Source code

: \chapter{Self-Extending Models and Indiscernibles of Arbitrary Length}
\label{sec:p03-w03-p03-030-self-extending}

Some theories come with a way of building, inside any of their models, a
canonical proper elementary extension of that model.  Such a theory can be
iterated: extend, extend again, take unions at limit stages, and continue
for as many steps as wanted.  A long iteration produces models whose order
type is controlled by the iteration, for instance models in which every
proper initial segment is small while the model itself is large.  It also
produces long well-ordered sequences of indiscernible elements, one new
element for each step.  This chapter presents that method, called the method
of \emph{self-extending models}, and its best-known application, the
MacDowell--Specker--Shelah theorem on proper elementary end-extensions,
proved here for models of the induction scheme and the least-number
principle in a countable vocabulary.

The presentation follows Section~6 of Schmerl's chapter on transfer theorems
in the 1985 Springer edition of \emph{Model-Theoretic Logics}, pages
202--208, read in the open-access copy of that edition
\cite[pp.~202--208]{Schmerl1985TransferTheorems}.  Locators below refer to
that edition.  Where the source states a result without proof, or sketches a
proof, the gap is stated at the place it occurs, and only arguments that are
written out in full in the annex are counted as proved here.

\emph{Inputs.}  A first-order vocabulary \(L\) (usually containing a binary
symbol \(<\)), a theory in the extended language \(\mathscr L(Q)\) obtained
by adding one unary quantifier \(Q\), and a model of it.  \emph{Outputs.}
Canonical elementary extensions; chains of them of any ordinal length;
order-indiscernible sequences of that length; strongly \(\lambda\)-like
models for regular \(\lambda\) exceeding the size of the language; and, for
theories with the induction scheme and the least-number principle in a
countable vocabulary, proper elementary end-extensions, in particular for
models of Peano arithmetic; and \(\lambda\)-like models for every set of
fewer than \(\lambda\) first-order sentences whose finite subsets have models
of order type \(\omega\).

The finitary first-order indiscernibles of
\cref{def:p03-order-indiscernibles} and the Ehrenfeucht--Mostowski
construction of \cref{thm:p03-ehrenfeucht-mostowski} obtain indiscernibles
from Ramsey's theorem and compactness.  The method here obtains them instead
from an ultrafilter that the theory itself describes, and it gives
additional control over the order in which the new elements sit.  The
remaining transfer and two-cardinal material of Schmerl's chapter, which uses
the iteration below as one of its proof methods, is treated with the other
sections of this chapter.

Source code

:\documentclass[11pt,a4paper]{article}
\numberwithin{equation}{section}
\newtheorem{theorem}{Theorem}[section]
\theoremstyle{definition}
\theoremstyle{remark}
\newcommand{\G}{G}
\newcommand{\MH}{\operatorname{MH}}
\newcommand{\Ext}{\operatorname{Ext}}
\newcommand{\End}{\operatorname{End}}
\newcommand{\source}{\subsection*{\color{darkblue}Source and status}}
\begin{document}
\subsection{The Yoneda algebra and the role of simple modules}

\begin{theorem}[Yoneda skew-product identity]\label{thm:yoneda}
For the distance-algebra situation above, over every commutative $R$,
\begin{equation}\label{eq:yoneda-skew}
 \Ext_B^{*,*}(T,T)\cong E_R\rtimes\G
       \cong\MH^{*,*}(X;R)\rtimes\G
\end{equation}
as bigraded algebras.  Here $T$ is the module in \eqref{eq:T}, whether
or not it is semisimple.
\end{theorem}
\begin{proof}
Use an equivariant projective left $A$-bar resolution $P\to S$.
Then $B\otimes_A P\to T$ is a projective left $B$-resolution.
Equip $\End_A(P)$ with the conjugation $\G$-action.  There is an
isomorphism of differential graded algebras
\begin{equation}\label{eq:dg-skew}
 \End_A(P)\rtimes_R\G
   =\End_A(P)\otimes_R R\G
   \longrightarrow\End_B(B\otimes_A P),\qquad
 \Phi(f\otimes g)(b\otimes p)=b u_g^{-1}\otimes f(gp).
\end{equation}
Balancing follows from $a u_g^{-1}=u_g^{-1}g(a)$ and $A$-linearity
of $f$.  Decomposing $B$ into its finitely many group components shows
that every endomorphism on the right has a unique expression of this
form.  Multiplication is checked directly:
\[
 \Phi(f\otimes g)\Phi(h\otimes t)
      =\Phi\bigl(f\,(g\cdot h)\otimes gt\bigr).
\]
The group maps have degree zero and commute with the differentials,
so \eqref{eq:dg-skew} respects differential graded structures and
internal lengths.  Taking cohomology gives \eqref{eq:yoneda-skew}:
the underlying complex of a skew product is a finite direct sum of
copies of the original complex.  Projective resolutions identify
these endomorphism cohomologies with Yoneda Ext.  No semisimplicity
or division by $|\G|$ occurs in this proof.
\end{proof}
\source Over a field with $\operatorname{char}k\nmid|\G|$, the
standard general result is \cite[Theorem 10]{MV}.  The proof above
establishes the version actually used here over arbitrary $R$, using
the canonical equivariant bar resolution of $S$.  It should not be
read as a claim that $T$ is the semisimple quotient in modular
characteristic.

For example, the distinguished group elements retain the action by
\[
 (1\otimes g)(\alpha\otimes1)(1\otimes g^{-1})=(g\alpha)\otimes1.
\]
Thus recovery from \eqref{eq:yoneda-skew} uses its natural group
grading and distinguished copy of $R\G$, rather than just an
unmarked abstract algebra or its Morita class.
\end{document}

§ What to do
If a line in the records contains "extensions", report it.

§ Your response
MacDowell--Specker--Shelah theorem on proper elementary end-extensions,
Canonical elementary extensions; chains of them of any ordinal length;
countable vocabulary, proper elementary end-extensions, in particular for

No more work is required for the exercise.